== EXERCISE INPUTS ==
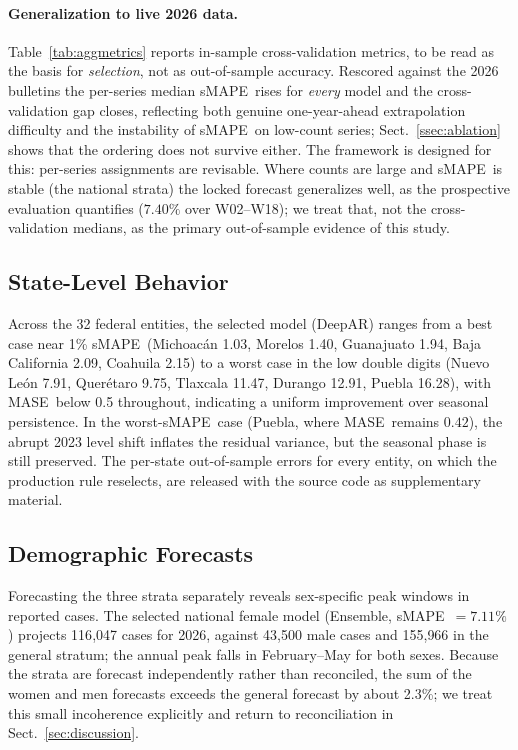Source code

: \documentclass[runningheads]{llncs}
\newcommand{\smape}{sMAPE}
\newcommand{\mase}{MASE}
\begin{document}
\paragraph{Generalization to live 2026 data.}
Table~\ref{tab:aggmetrics} reports in-sample cross-validation metrics,
to be read as the basis for \emph{selection}, not as out-of-sample
accuracy. Rescored against the 2026 bulletins the per-series median
\smape\ rises for \emph{every} model and the cross-validation gap
closes, reflecting both genuine one-year-ahead extrapolation difficulty
and the instability of \smape\ on low-count series;
Sect.~\ref{ssec:ablation} shows that the ordering does not survive
either. The framework is designed for this: per-series assignments are
revisable. Where counts are large
and \smape\ is stable (the national strata) the locked forecast
generalizes well, as the prospective evaluation quantifies ($7.40\%$
over W02--W18); we treat that, not the cross-validation medians, as
the primary out-of-sample evidence of this study.

\subsection{State-Level Behavior}

Across the 32 federal entities, the selected model (DeepAR) ranges from
a best case near 1\% \smape\ (Michoac\'an 1.03, Morelos 1.40,
Guanajuato 1.94, Baja California 2.09, Coahuila 2.15) to a worst case
in the low double digits (Nuevo Le\'on 7.91, Quer\'etaro 9.75, Tlaxcala
11.47, Durango 12.91, Puebla 16.28), with \mase\ below 0.5 throughout,
indicating a uniform improvement over seasonal persistence. In the
worst-\smape\ case (Puebla, where \mase\ remains $0.42$), the abrupt 2023 level shift
inflates the residual variance, but the seasonal phase is still
preserved. The
per-state out-of-sample errors for every entity, on which the
production rule reselects, are released with the source code as
supplementary material.

\subsection{Demographic Forecasts}
\label{ssec:demoforecasts}

Forecasting the three strata separately reveals sex-specific
peak windows in reported cases. The selected national female model (Ensemble,
\smape\ $=7.11\%$) projects 116{,}047 cases for 2026, against 43{,}500
male cases and 155{,}966 in the general stratum; the annual peak falls
in February--May for both sexes. Because the strata are forecast
independently rather than reconciled, the sum of the women and men
forecasts exceeds the general forecast by about 2.3\%; we treat this small incoherence
explicitly and return to reconciliation in
Sect.~\ref{sec:discussion}.
\end{document}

== PROBLEM DESCRIPTION ==
Scan the lines above for the word "validation" and copy every one where it occurs.

== ANSWER TO THIS PROBLEM ==
Table~\ref{tab:aggmetrics} reports in-sample cross-validation metrics,
\smape\ rises for \emph{every} model and the cross-validation gap
over W02--W18); we treat that, not the cross-validation medians, as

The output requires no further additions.